睡眠休養感の評価としては、実際には睡眠時間の長さに関係なく、よく眠れた感覚、体が休まった感覚によって、5段階で自己評価してもらいました。ですので、場合によっては、1時間しか寝てなくても睡眠休養感が高い、という場合もあると思いますし、逆に、10時間寝たとしても休養感がない、こういった場合もあると思います。

調査結果 働き盛り世代の場合

――実際の調査の結果はどうなったんでしょうか。

栗山: 「働き盛り世代(40歳以上65歳未満)」の方と、「高齢世代(65歳以上)」の方に分けて調べました。その結果、働き盛り世代に関しましては、床上時間と死亡リスクとの関連は見られませんでした。他方で、睡眠時間が短く、かつ、睡眠休養感が低い方々、この方々に関しては死亡リスクが高まる、ということが分かりました。

――働き盛りの世代では、睡眠時間が短く、睡眠休養感が低いと健康に良くない、ということですね。なぜでしょうか。
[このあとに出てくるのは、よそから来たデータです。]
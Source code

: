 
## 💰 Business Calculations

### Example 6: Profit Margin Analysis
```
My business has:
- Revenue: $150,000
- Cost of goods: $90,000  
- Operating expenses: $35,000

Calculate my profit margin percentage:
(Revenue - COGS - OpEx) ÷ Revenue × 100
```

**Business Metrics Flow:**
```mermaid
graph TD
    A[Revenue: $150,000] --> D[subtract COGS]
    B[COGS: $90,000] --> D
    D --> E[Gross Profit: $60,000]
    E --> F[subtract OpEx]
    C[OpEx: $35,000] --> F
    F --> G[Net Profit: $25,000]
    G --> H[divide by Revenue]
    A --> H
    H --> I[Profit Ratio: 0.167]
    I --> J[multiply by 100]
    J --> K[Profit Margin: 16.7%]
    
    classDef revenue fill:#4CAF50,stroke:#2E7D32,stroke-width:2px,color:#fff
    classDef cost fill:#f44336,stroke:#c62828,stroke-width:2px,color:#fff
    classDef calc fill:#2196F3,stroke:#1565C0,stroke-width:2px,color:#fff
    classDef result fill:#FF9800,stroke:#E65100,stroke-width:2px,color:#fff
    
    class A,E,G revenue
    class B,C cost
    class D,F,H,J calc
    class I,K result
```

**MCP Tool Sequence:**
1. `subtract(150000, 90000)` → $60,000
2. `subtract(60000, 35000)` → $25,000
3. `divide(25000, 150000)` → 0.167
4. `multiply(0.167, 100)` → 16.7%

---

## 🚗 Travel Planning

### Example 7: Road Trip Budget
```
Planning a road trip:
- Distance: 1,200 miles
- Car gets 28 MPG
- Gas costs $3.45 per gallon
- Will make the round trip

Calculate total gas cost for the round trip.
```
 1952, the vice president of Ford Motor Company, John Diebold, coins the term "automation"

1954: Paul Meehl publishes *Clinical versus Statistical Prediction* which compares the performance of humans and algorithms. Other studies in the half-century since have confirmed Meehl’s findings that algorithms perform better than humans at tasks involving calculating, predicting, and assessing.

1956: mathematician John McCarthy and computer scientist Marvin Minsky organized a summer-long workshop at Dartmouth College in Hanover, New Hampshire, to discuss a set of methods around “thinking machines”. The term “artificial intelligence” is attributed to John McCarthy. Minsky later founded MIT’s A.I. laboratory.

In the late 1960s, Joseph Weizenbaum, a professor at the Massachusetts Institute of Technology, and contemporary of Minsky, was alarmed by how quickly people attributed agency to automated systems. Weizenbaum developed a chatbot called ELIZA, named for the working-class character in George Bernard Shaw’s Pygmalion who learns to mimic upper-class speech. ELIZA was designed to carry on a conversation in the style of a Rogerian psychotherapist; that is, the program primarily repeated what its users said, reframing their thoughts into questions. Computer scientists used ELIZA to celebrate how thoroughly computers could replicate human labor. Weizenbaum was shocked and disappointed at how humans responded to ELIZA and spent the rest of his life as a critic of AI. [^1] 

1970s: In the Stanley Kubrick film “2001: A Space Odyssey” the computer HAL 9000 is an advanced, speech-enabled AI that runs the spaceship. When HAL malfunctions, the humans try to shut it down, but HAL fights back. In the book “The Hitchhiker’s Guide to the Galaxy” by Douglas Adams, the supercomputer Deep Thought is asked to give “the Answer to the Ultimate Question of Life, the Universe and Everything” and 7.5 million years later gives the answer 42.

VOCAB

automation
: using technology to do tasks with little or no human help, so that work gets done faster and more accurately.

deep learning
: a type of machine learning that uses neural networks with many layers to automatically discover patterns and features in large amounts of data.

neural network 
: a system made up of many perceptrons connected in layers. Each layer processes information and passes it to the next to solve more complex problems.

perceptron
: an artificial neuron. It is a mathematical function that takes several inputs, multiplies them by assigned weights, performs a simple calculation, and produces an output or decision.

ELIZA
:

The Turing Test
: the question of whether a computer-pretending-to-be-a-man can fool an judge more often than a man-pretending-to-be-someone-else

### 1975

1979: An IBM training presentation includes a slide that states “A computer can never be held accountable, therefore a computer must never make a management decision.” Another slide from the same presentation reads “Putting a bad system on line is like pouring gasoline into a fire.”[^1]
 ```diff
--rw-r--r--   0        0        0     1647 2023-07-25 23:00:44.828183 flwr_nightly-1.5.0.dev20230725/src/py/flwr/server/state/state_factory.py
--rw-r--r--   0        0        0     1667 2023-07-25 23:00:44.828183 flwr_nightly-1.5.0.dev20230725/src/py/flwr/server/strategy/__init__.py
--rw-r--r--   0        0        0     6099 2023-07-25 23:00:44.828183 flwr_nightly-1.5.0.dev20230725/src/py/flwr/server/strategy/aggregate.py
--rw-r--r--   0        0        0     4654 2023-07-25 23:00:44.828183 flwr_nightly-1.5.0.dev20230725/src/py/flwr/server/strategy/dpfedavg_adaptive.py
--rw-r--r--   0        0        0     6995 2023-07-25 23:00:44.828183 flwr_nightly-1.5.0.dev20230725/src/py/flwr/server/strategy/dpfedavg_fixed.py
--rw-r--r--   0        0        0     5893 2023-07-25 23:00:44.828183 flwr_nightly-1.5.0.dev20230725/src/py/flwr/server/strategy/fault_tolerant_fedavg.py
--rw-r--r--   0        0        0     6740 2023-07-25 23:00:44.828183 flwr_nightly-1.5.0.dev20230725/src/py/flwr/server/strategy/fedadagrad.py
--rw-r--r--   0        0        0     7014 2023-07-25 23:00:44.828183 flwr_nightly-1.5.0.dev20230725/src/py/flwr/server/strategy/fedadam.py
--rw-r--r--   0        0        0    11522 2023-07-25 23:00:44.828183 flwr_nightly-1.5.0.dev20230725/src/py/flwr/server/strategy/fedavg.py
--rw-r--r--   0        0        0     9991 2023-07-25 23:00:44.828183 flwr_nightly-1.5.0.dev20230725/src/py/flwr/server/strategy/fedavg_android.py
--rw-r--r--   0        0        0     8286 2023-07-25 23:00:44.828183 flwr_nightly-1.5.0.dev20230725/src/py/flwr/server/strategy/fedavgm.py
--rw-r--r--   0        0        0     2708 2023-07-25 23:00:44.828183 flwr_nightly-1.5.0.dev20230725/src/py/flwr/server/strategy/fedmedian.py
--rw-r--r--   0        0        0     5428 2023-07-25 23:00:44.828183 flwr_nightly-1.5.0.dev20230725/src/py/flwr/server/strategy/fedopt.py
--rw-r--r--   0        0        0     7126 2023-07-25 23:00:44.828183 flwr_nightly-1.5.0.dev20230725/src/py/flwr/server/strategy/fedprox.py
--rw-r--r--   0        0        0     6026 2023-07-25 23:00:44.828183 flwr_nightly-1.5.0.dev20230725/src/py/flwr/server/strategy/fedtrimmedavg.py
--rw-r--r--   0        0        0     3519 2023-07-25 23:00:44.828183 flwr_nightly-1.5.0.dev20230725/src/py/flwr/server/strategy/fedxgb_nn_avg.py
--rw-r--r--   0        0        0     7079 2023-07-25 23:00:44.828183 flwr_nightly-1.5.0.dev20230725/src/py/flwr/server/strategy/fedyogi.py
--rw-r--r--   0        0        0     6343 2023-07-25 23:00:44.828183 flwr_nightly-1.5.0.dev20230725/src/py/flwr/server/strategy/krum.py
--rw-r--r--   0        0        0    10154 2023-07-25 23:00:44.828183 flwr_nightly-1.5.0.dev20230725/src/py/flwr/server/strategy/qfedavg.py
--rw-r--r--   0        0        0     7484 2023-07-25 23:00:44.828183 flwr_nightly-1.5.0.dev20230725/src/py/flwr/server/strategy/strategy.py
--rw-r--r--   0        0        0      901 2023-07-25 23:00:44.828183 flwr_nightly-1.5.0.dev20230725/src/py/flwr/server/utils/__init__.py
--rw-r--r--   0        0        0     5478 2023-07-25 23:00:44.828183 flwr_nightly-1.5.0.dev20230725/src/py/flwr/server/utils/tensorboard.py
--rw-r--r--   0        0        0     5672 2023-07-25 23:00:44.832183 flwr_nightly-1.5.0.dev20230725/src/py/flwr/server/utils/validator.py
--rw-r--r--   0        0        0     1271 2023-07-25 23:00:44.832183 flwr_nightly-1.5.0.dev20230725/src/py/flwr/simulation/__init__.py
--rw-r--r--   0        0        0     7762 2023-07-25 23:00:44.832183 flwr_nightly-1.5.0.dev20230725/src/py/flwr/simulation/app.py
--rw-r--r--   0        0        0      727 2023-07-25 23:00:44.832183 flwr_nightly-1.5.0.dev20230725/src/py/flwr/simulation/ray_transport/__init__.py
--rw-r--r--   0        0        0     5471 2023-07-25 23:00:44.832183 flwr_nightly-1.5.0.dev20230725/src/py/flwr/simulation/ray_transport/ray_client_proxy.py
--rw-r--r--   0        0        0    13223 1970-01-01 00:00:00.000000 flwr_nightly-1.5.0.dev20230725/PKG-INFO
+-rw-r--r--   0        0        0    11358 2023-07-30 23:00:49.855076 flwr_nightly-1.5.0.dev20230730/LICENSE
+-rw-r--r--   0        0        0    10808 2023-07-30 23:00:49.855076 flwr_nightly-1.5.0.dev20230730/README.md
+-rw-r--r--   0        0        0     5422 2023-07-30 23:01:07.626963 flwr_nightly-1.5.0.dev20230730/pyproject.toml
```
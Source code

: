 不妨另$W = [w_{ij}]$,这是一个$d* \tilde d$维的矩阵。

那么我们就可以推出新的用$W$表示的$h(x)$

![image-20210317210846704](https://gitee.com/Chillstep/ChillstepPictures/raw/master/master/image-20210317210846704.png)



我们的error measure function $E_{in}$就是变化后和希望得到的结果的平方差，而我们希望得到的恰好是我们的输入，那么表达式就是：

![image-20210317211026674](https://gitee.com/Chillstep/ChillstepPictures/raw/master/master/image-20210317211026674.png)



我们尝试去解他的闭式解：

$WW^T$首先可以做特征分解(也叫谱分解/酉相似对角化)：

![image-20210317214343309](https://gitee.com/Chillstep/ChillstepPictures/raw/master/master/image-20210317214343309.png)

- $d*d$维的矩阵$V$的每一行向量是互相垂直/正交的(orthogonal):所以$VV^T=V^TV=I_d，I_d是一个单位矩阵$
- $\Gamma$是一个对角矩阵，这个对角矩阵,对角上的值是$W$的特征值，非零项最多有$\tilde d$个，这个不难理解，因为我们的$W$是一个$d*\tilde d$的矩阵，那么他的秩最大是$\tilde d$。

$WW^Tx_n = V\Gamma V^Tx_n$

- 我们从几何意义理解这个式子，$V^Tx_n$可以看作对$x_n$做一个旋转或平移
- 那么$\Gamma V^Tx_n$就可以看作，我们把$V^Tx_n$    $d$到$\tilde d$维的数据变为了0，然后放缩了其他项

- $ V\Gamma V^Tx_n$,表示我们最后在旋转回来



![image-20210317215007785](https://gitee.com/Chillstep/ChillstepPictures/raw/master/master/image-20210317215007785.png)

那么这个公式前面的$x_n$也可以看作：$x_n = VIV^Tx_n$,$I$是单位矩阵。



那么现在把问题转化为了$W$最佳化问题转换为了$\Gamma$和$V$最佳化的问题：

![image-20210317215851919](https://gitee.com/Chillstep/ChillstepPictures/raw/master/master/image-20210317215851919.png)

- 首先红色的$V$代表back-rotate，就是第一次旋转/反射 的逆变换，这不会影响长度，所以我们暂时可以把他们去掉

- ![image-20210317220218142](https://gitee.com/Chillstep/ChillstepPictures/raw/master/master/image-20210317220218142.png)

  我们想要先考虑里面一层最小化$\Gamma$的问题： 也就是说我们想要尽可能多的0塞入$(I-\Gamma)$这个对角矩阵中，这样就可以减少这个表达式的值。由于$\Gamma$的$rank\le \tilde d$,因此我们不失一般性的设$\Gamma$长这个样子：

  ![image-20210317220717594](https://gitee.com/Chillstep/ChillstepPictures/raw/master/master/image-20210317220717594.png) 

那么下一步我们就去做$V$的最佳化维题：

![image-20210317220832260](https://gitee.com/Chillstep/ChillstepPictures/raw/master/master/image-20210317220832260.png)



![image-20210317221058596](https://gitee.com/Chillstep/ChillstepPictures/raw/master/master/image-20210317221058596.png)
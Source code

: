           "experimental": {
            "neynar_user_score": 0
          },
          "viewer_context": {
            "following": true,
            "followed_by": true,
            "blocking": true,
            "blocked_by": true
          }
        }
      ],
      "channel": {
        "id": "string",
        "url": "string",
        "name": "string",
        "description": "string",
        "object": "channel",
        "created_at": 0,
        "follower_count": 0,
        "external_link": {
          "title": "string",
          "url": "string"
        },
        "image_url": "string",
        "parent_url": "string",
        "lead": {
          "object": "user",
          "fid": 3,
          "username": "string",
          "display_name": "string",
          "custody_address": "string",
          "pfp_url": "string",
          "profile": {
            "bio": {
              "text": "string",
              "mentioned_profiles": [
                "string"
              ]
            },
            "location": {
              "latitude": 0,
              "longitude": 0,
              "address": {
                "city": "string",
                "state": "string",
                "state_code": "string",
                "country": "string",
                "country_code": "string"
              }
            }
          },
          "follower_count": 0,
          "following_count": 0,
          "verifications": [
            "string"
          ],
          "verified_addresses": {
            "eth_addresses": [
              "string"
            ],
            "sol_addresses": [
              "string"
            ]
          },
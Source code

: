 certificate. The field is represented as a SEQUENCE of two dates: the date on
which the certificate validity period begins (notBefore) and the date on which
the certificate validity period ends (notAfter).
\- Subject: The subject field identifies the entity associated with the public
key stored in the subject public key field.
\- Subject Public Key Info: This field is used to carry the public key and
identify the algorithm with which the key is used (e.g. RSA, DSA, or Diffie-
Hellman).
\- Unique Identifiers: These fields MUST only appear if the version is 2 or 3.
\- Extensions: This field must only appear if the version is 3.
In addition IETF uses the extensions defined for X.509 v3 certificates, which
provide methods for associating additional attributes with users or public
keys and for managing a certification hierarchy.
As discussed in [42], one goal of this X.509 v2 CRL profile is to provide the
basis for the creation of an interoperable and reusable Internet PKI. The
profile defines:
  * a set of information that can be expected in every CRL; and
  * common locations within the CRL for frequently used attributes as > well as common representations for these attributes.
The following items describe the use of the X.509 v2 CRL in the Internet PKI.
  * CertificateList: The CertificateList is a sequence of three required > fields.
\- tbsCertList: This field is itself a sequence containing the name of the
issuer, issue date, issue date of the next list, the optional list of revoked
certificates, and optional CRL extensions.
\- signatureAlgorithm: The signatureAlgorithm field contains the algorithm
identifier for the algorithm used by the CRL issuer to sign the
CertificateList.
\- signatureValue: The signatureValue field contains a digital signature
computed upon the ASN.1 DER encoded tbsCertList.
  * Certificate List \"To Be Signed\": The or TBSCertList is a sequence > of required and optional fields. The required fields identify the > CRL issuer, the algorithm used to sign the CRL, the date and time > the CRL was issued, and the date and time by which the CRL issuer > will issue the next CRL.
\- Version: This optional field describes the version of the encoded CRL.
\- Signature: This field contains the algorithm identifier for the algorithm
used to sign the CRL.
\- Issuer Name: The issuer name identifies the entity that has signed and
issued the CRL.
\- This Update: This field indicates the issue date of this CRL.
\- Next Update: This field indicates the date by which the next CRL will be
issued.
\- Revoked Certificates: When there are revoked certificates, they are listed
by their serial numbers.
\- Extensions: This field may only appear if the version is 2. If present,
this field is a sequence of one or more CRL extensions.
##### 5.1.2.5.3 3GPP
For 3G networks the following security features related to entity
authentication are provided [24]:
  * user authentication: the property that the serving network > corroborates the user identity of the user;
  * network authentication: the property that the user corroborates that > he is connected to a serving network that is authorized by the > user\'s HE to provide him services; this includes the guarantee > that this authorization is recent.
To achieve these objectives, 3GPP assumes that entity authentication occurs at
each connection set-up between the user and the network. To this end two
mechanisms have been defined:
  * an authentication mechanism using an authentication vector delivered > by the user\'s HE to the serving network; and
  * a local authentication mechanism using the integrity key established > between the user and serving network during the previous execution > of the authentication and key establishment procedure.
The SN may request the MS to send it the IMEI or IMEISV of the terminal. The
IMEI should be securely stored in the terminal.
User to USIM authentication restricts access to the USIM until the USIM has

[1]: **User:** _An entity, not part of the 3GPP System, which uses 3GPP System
栗山: 生活習慣病をはじめとした慢性疾患のリスクになりますし、かつ、うつ病をはじめとした精神疾患のリスクにもなるということが分かっています。こういったことが反映されて、睡眠時間の短さ、そして睡眠休養感の低さが死亡リスクにつながっている、と考えられます。

調査結果 高齢世代の場合

――高齢者についてはどうでしょうか。

栗山: 高齢者では、睡眠時間自体は、死亡リスクとの関連はありませんでした。他方、床の上で過ごす時間の長さである床上時間が長いほど、死亡リスクが高まることがわかりました。特に、睡眠休養感が低く、かつ、床上時間が8時間以上と長い人たちは、7時間以下の方々に比べて、死亡リスクはおよそ1.6倍高まるということが分かりました。

睡眠休養感が低いと健康に悪影響、なぜ?

――睡眠休養感が低下すると健康に悪影響を与える、というのはなぜなんでしょうか。

栗山: それにはいくつか理由が考えられます。まずは、床の中で長く過ごすことによって、相対的に日中の活動量が低下する、ということが考えられます。さらに、ぐっすり眠れた感覚がない、睡眠休養感が低いと、昼間ボーッとしたり、疲労感が残ってしまって、活動量がさらに低下する傾向が出てきます。これによって、心身ともに衰える「フレイル」といった状態に関連しやすくなります。

健康によい睡眠は、世代によって違う

――世代によって、健康にいい睡眠というのはかなり違うんですね。

栗山: はい。働き盛り世代の方々は、睡眠休養感に注目するとともに、仕事や家庭などいろいろ忙しいことが多いと思いますが、しっかり睡眠時間を確保することが重要です。他方で、高齢者の方々は、あまり長く布団の中に居過ぎることには注意が必要です。無理に睡眠時間を長くするのではなく、睡眠の質、睡眠休養感を高める方向を重視するといいと思います。

――睡眠の質を高める方法は、次回以降詳しくお伝えします。では、最後にきょうのポイントをお願いします。

栗山: 睡眠時間、そして、床の中で過ごす時間である床上時間とともに、睡眠休養感にも注目しましょう。